Shunning and shaming does not stop SUD. Our siblings, children, and friends deserve our support and should not be labeled as “dangerous” or “criminals.”
Once my truth was laid bare, others became more vulnerable with me and began to share their own stories. There were fellow parents, neighbors, and friends all of whom believed they were the only ones struggling. I learned that SUD thrives in secrecy. This experience inspired me to create a recovery center so others could heal within the community and find the support they need, free from stigma.
Alongside my family, I founded Lawrence County Recovery, LLC (LCR), an agency dedicated to breaking the cycle of shame surrounding SUD, and providing recovery services that empower individuals to reenter their communities with pride. Too often, people in recovery are met with judgment instead of compassion, turned away when they should be welcomed. Recognizing that peer and community support makes the recovery process more sustainable, LCR has set up recovery housing, or sober living homes. In these homes, small groups of people in recovery can live together, support one another, and hold each other accountable as a step toward independent living.
Despite these successes, and after more than five years of supporting over 1,500 people in recovery, I am still witnessing firsthand how discrimination harms and stigmatizes LCR’s clients.

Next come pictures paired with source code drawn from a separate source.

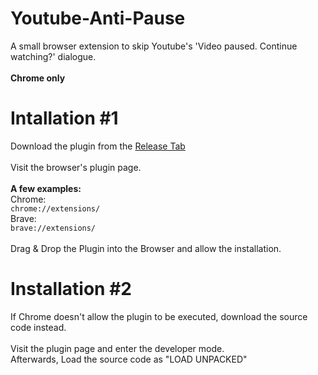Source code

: # Youtube-Anti-Pause

A small browser extension to skip Youtube's 'Video paused. Continue watching?' dialogue.
<br><br>
<b>Chrome only</b>


# Intallation #1

Download the plugin from the [Release Tab](https://github.com/Yukaru-san/Youtube-Anti-Pause/releases/tag/v1.0)
<br>
<br>
Visit the browser's plugin page. <br> <br> <b>A few examples:</b> <br>
Chrome:<br> ```chrome://extensions/``` <br>
Brave: <br> ```brave://extensions/``` <br>
<br>
Drag & Drop the Plugin into the Browser and allow the installation.

# Installation #2

If Chrome doesn't allow the plugin to be executed, download the source code instead.
<br><br>
Visit the plugin page and enter the developer mode.
<br>
Afterwards, Load the source code as "LOAD UNPACKED"
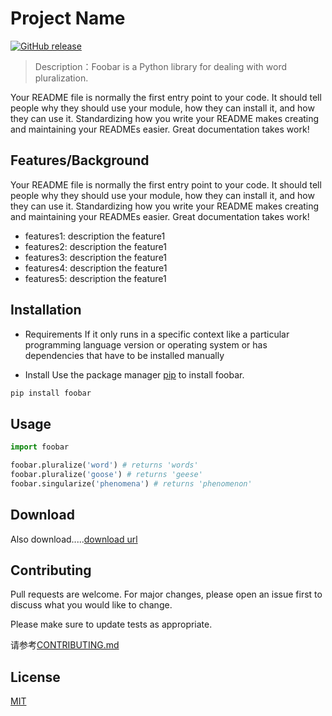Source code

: # Project Name

[![GitHub release](https://img.shields.io/github/release/flysoloing/commons.svg)](https://github.com/flysoloing/commons/releases)

> Description：Foobar is a Python library for dealing with word pluralization.

Your README file is normally the first entry point to your code. It should tell people why they should use your module, how they can install it, and how they can use it. Standardizing how you write your README makes creating and maintaining your READMEs easier. Great documentation takes work!

## Features/Background

Your README file is normally the first entry point to your code. It should tell people why they should use your module, how they can install it, and how they can use it. Standardizing how you write your README makes creating and maintaining your READMEs easier. Great documentation takes work!

- features1: description the feature1
- features2: description the feature1
- features3: description the feature1
- features4: description the feature1
- features5: description the feature1

## Installation

- Requirements
If it only runs in a specific context like a particular programming language version or operating system or has dependencies that have to be installed manually

- Install
Use the package manager [pip](https://pip.pypa.io/en/stable/) to install foobar.

```bash
pip install foobar
```

## Usage

```python
import foobar

foobar.pluralize('word') # returns 'words'
foobar.pluralize('goose') # returns 'geese'
foobar.singularize('phenomena') # returns 'phenomenon'
```
## Download

Also download.....[download url](https://github.com/flysoloing/commons/releases/tag/v1.0)

## Contributing
Pull requests are welcome. For major changes, please open an issue first to discuss what you would like to change.

Please make sure to update tests as appropriate.

请参考[CONTRIBUTING.md](http://xxx.xxx/CONTRIBUTING.md)

## License
[MIT](https://choosealicense.com/licenses/mit/)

This past August, LCR filed a lawsuit against the Village of Coal Grove, Ohio for engaging in a uniquely egregious and discriminatory campaign targeting individuals in recovery from SUD. The complaint alleges that Coal Grove has imposed a moratorium on new recovery homes, enforced invasive and restrictive requirements on existing providers, and pursued criminal charges against LCR’s leadership, all based on unfounded fears and prejudices.
It is deeply painful to watch as some of my local leaders and neighbors turn their backs on members of our community. Shunning and shaming does not stop SUD. Our siblings, children, and friends deserve our support and should not be labeled as “dangerous” or “criminals.”
People in recovery are protected under federal and state disability laws, including the Fair Housing Act and the Americans with Disabilities Act, which are designed to ensure access to the resources necessary to rebuild lives. This lawsuit is about more than just one city or one recovery provider—it represents a broader struggle for recovery justice.
In Lawrence County alone, zoning proposals in Ironton and South Point have threatened treatment facilities. Throughout Ohio and across the country, local governments are enacting policies that actively hinder recovery services, often driven by misinformation, fear, and stigma.
If we are to make real progress, we must dismantle the harmful stereotypes that surround substance use disorder and embrace the true values of community—belonging and acceptance. My hope is that this stand against discrimination sends a message across the state, that hate has no place in our homes and that healing takes a village.
Recovery is possible, but it cannot happen in the shadows. As a society, we must do better—opening our communities and our hearts to those who need support. This National Recovery Month, let us remember that addiction does not discriminate, and neither should we.